The announcement, which came on the heels of news that economic growth had stalled across much of Europe during the second quarter, failed to convince jittery investors that the region's leaders were willing to go far enough to resolve its problems.
Economic growth slowed to an annualized rate of 0.5% in Germany during the second quarter. The gross domestic product of the 17 nations that have adopted the euro rose at an annualized rate of 0.7% during the quarter, according to data from the European Union's statistics agency Eurostat. That was half the growth rate economists expected, stoking fears of a renewed recession.
The slower-than-expected growth, coupled with darkening business sentiment, signal that even Europe's strongest economies are now suffering from the global soft patch that hit other major economies early this year. Europe's growth outlook has taken on new urgency amid concerns about the ability of Italy and Spain, the euro-zone's third- and fourth-largest economies, to refinance large piles of government debt.
"There's a real underlying slowdown going on that is spreading to the core," said Jennifer McKeown, economist at consultancy Capital Economics, adding that the sudden weakness in Germany and France was "particularly shocking."

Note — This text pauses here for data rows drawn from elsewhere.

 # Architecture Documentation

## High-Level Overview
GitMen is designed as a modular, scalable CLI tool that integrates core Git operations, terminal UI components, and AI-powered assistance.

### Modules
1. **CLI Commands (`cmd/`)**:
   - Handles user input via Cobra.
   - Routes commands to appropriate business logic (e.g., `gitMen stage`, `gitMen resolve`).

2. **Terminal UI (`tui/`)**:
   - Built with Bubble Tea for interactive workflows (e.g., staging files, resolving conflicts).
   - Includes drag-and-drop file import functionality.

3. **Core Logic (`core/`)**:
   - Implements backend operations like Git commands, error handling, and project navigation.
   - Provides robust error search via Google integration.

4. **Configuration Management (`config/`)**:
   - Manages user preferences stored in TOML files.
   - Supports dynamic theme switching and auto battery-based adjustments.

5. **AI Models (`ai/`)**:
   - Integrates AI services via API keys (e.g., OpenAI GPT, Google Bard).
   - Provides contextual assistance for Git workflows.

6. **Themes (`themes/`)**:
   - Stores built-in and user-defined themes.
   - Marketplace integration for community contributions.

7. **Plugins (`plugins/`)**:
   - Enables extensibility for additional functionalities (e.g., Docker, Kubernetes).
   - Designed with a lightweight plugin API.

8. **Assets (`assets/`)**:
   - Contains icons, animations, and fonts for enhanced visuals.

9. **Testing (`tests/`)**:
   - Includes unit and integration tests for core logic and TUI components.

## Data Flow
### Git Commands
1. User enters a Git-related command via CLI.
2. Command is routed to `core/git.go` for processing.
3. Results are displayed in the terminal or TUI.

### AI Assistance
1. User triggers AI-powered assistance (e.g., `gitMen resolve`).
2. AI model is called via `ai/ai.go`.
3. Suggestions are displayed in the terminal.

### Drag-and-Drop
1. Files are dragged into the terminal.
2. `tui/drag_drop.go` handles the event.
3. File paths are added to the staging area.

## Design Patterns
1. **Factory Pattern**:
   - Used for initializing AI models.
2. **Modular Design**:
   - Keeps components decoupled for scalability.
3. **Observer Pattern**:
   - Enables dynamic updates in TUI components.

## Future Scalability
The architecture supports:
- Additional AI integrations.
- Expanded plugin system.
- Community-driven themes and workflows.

The French and German leaders recommended that euro-zone heads of states and governments meet at least twice a year. Although euro-zone leaders have met several times since the global financial crisis broke in 2008, such summits were never institutionalized.
In an effort to enforce fiscal discipline, Mr. Sarkozy and Ms. Merkel urged all 17 countries to enshrine balanced-budget rules in their constitutions by next summer. Several countries rejected the idea earlier this year, but the proposal is gaining new traction as debt woes spread to some core euro-zone countries. The leaders also said they would make proposals to align the corporate-tax regimes of France and Germany.

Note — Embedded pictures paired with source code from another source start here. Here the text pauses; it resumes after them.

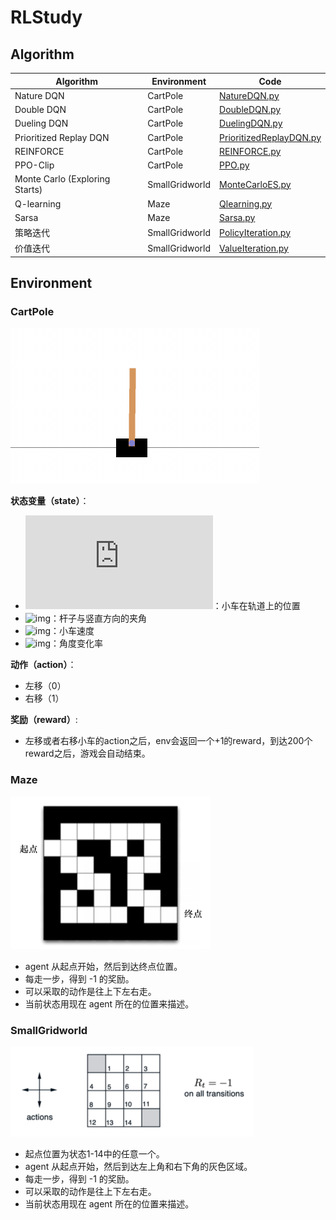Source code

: # RLStudy

## Algorithm

| Algorithm                      | Environment    | Code                                                        |
| ------------------------------ | -------------- | ----------------------------------------------------------- |
| Nature DQN                     | CartPole       | [NatureDQN.py](DQN/NatureDQN.py)                            |
| Double DQN                     | CartPole       | [DoubleDQN.py](DQN/DoubleDQN.py)                            |
| Dueling DQN                    | CartPole       | [DuelingDQN.py](DQN/DuelingDQN.py)                          |
| Prioritized Replay DQN         | CartPole       | [PrioritizedReplayDQN.py](DQN/PrioritizedReplayDQN.py)      |
| REINFORCE                      | CartPole       | [REINFORCE.py](PolicyGradient/REINFORCE.py)                 |
| PPO-Clip                       | CartPole       | [PPO.py](PolicyGradient/PPO.py)                             |
| Monte Carlo (Exploring Starts) | SmallGridworld | [MonteCarloES.py](Qtable/MonteCarloES.py)                   |
| Q-learning                     | Maze           | [Qlearning.py](Qtable/Qlearning.py)                         |
| Sarsa                          | Maze           | [Sarsa.py](Qtable/Sarsa.py)                                 |
| 策略迭代                       | SmallGridworld | [PolicyIteration.py](DynamicProgramming/PolicyIteration.py) |
| 价值迭代                       | SmallGridworld | [ValueIteration.py](DynamicProgramming/ValueIteration.py)   |

## Environment

### CartPole

<img src="https://github.com/qishi21/RLStudy/blob/main/.images/image-20220309121426010.png?raw=true" alt="image-20220309121426010" style="zoom:50%;" />

**状态变量（state）**：

- ![img](http://latex.codecogs.com/svg.latex?x)：小车在轨道上的位置
- ![img](http://latex.codecogs.com/svg.latex?\theta)：杆子与竖直方向的夹角
- ![img](http://latex.codecogs.com/svg.latex?\dot{x})：小车速度
- ![img](http://latex.codecogs.com/svg.latex?\dot{\theta})：角度变化率

**动作（action）**：

- 左移（0）
- 右移（1）

**奖励（reward）**:

- 左移或者右移小车的action之后，env会返回一个+1的reward，到达200个reward之后，游戏会自动结束。



### Maze

<img src="https://github.com/qishi21/RLStudy/blob/main/.images/image-20220309121917373.png?raw=true" alt="image-20220309121917373" style="zoom:50%;" />

- agent 从起点开始，然后到达终点位置。
- 每走一步，得到 -1 的奖励。
- 可以采取的动作是往上下左右走。
- 当前状态用现在 agent 所在的位置来描述。



### SmallGridworld

<img src="https://github.com/qishi21/RLStudy/blob/main/.images/image-20220309122152339.png?raw=true" alt="image-20220309122152339" style="zoom:50%;" />

- 起点位置为状态1-14中的任意一个。
- agent 从起点开始，然后到达左上角和右下角的灰色区域。
- 每走一步，得到 -1 的奖励。
- 可以采取的动作是往上下左右走。
- 当前状态用现在 agent 所在的位置来描述。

European stock markets had closed before the proposals were announced. In the U.S., the Dow Jones Industrial Average lost about 140 points as the French and German leaders spoke, then recovered some of those losses to end the day down 76.97 points, or 0.67%, at 11405.93.
Europe's second-quarter weakness stretched from fragile and debt-ridden countries such as Portugal to Europe's industrial powerhouse, Germany, which slipped from boom-like expansion in previous quarters. Though some cooling from Germany's first-quarter pace of 5.5% had been expected, the extent of the slowdown caught forecasters by surprise.
France's economy was flat, while Spain grew under 1%. Italy's 1% growth rate made it the best performer among large euro members.
What happens in Germany has ripple effects in much of Europe. Spain shipped more than €22 billion ($31.6 billion) in goods to Germany last year, and Italy shipped twice that, providing a critical offset to weak domestic demand.
The stagnation will likely force the European Central Bank to put its rate-hike campaign, aimed at taming inflation, on hold for many months, analysts say, or risk exacerbating Europe's economic troubles.
Unlike previous quarters when strength in the region's prosperous core of Germany, France and the Netherlands more than offset stagnation and contraction in southern Europe and Ireland, weakness was widespread in the second quarter.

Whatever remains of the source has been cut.